▶ [Problem description]: Given the listing below, write out exactly the lines starting with the line that has "Доступ к своему" and going on through the line that has "Доступ к этой", both kept.

▶ [Data for processing]:

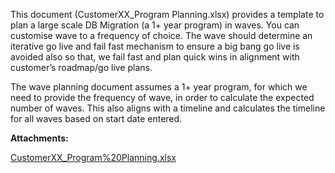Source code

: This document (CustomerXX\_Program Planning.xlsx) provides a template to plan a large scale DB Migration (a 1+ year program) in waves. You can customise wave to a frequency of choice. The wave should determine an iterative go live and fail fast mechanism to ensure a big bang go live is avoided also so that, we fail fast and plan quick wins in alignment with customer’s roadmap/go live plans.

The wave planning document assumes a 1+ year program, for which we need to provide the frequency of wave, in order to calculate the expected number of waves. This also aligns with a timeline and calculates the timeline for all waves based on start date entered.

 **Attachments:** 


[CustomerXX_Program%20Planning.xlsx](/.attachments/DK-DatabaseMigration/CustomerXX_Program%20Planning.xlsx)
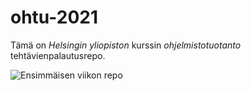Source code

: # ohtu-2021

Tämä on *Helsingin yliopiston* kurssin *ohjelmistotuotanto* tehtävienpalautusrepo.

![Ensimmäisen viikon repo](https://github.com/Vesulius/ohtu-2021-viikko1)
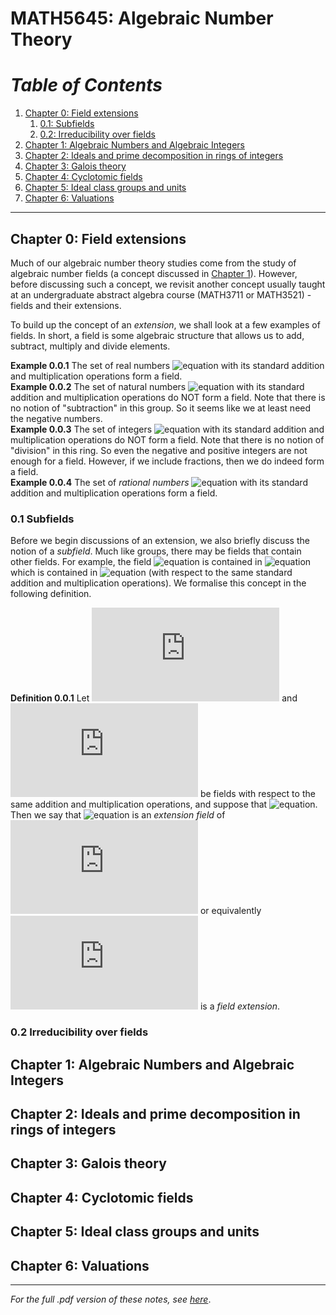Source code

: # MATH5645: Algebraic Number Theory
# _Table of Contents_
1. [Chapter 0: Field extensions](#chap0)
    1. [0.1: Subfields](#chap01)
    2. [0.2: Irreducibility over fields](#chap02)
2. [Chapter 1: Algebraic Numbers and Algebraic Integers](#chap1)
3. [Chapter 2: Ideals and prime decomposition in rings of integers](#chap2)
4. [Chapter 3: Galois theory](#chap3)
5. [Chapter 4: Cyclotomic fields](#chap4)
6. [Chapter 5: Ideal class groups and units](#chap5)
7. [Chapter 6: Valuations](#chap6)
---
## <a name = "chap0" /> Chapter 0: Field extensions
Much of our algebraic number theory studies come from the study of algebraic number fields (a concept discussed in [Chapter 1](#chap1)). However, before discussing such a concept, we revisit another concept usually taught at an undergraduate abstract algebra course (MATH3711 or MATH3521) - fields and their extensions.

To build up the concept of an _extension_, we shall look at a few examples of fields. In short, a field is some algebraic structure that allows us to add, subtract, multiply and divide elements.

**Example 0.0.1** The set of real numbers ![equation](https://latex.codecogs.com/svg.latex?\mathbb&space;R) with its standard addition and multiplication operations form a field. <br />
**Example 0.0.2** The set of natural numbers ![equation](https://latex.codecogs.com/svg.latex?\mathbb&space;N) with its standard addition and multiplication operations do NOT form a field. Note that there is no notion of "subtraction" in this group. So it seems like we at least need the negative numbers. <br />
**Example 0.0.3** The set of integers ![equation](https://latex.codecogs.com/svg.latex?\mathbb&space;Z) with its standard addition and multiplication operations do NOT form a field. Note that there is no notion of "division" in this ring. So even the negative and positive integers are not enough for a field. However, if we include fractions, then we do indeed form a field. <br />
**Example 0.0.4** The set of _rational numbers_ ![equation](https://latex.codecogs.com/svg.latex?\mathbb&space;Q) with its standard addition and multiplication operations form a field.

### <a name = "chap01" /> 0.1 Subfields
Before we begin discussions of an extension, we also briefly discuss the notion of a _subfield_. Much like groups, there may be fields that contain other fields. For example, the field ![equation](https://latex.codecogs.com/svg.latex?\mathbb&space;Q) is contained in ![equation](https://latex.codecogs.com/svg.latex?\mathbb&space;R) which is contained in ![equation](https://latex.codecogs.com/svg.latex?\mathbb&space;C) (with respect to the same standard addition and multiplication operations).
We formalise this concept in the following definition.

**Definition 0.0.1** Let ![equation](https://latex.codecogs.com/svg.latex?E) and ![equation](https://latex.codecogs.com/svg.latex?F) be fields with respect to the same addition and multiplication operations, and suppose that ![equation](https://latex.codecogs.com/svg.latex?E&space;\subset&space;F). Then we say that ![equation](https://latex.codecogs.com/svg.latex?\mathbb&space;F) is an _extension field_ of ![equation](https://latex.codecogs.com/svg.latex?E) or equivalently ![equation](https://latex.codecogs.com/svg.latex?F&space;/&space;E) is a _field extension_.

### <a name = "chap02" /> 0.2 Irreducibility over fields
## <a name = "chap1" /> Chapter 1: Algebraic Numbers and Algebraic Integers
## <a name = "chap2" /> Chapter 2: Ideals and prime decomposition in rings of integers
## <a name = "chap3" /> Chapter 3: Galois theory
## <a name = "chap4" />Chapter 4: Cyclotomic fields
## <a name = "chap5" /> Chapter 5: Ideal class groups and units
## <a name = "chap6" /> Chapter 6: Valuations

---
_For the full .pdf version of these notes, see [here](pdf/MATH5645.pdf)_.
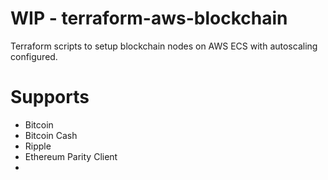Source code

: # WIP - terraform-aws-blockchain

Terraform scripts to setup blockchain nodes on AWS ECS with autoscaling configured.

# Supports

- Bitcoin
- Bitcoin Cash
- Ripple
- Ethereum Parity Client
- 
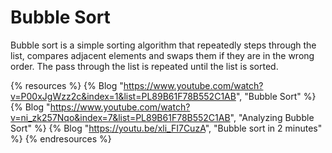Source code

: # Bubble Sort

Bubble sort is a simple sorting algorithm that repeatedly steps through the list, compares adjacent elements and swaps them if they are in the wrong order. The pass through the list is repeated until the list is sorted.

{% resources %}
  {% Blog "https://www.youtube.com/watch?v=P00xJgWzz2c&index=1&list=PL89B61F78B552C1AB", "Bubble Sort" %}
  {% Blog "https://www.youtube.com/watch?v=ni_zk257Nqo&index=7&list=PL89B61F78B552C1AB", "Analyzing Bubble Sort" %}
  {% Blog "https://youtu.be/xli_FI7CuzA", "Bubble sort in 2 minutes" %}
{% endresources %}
---
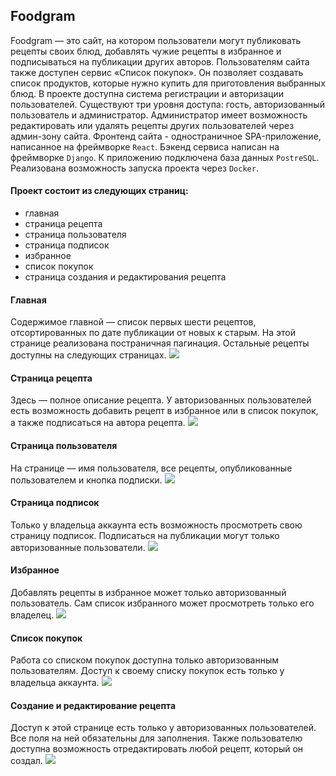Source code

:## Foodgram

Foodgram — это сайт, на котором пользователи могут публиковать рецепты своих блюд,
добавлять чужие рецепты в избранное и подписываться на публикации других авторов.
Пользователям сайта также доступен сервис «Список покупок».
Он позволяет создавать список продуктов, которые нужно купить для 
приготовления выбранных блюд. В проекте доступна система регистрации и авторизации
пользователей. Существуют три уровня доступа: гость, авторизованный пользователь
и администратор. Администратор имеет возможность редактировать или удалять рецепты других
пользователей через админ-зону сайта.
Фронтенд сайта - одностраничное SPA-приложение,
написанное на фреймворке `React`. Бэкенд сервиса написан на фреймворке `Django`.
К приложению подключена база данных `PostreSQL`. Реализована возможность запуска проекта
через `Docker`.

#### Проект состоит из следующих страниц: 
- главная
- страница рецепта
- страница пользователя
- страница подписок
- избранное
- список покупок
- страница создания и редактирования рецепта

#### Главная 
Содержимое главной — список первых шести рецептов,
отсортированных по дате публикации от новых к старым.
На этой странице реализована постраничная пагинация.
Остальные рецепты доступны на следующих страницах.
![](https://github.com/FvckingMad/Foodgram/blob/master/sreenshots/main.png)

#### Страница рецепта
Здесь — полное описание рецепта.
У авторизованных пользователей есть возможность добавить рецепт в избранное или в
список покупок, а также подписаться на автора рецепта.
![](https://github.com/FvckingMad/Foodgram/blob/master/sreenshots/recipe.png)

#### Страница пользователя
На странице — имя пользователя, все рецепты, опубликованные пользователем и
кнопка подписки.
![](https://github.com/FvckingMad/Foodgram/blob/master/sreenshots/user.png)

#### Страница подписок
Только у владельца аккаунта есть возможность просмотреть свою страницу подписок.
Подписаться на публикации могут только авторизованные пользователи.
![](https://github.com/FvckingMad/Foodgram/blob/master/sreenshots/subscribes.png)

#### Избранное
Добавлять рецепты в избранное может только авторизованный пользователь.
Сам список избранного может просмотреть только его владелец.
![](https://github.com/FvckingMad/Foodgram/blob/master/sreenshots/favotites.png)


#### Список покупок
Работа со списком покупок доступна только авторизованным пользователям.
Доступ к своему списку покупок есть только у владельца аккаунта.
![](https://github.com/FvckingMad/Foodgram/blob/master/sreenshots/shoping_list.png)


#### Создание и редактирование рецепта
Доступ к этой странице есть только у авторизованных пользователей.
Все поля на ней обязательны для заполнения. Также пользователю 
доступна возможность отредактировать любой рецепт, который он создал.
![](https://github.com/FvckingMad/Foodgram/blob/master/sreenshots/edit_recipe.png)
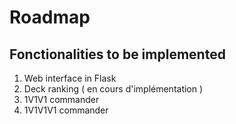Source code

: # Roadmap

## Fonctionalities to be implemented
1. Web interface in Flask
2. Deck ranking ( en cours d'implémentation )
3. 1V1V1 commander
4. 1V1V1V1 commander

▶ [Response area]:
Доступ к своему списку покупок есть только у владельца аккаунта.
![](https://github.com/FvckingMad/Foodgram/blob/master/sreenshots/shoping_list.png)


#### Создание и редактирование рецепта
Доступ к этой странице есть только у авторизованных пользователей.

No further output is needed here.